◆ Your objective
Using the listing below, return every line that includes "myfunc".

◆ Data records

━━━

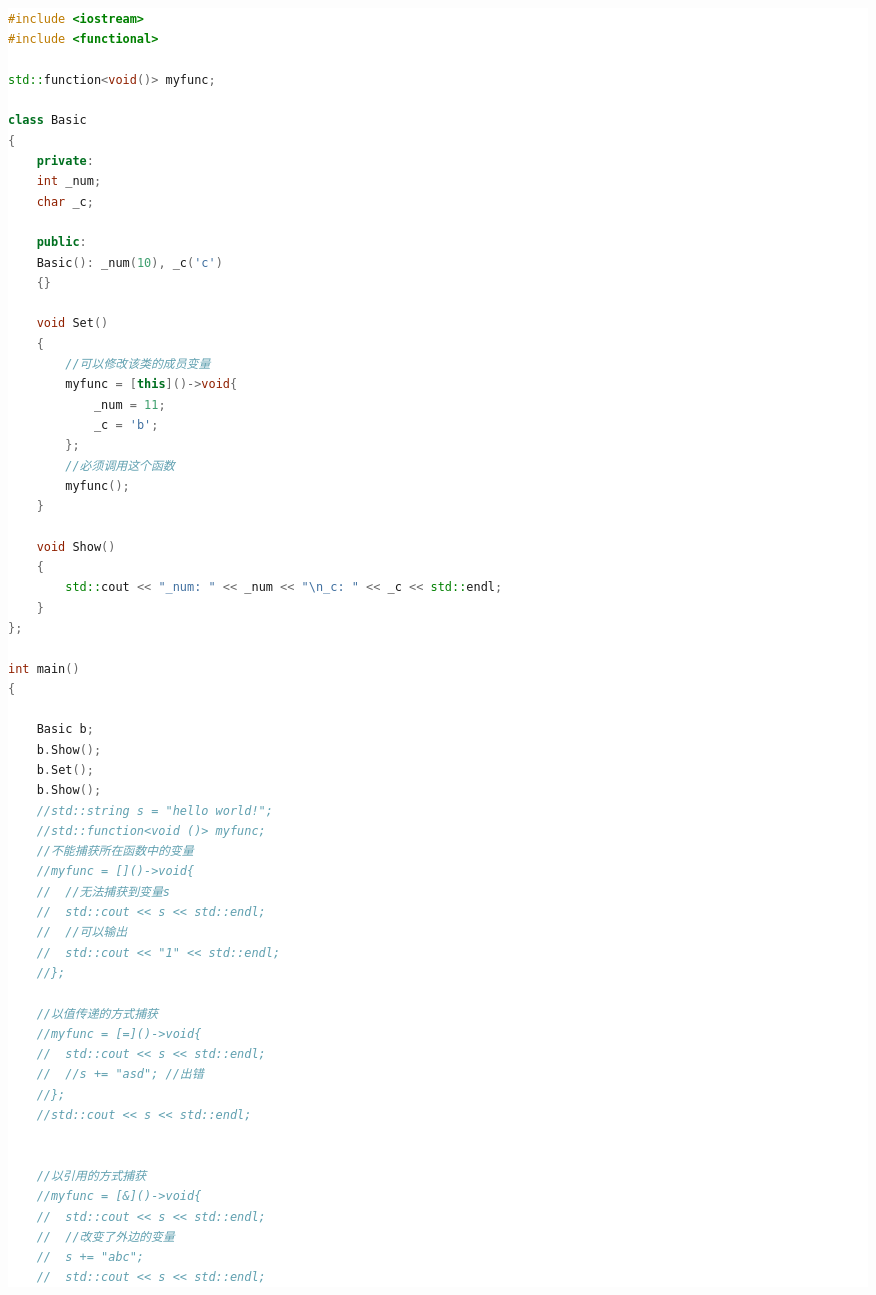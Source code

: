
 ``` c++
#include <iostream>
#include <functional>

std::function<void()> myfunc;

class Basic
{
    private:
    int _num;
    char _c;

    public:
    Basic(): _num(10), _c('c')
    {}

    void Set()
    {
        //可以修改该类的成员变量
        myfunc = [this]()->void{
            _num = 11;
            _c = 'b';
        };
        //必须调用这个函数
        myfunc();
    }

    void Show()
    {
        std::cout << "_num: " << _num << "\n_c: " << _c << std::endl;
    }
};

int main()
{

    Basic b;
    b.Show();
    b.Set();
    b.Show();
    //std::string s = "hello world!";
    //std::function<void ()> myfunc;
    //不能捕获所在函数中的变量
    //myfunc = []()->void{
    //  //无法捕获到变量s
    //  std::cout << s << std::endl;
    //  //可以输出
    //  std::cout << "1" << std::endl;
    //};

    //以值传递的方式捕获
    //myfunc = [=]()->void{
    //  std::cout << s << std::endl;
    //  //s += "asd"; //出错
    //};
    //std::cout << s << std::endl;


    //以引用的方式捕获
    //myfunc = [&]()->void{
    //  std::cout << s << std::endl;
    //  //改变了外边的变量
    //  s += "abc";
    //  std::cout << s << std::endl;
```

━━━

◆ Answer to the exercise
std::function<void()> myfunc;
        myfunc = [this]()->void{
        myfunc();
    //std::function<void ()> myfunc;
    //myfunc = []()->void{
    //myfunc = [=]()->void{
    //myfunc = [&]()->void{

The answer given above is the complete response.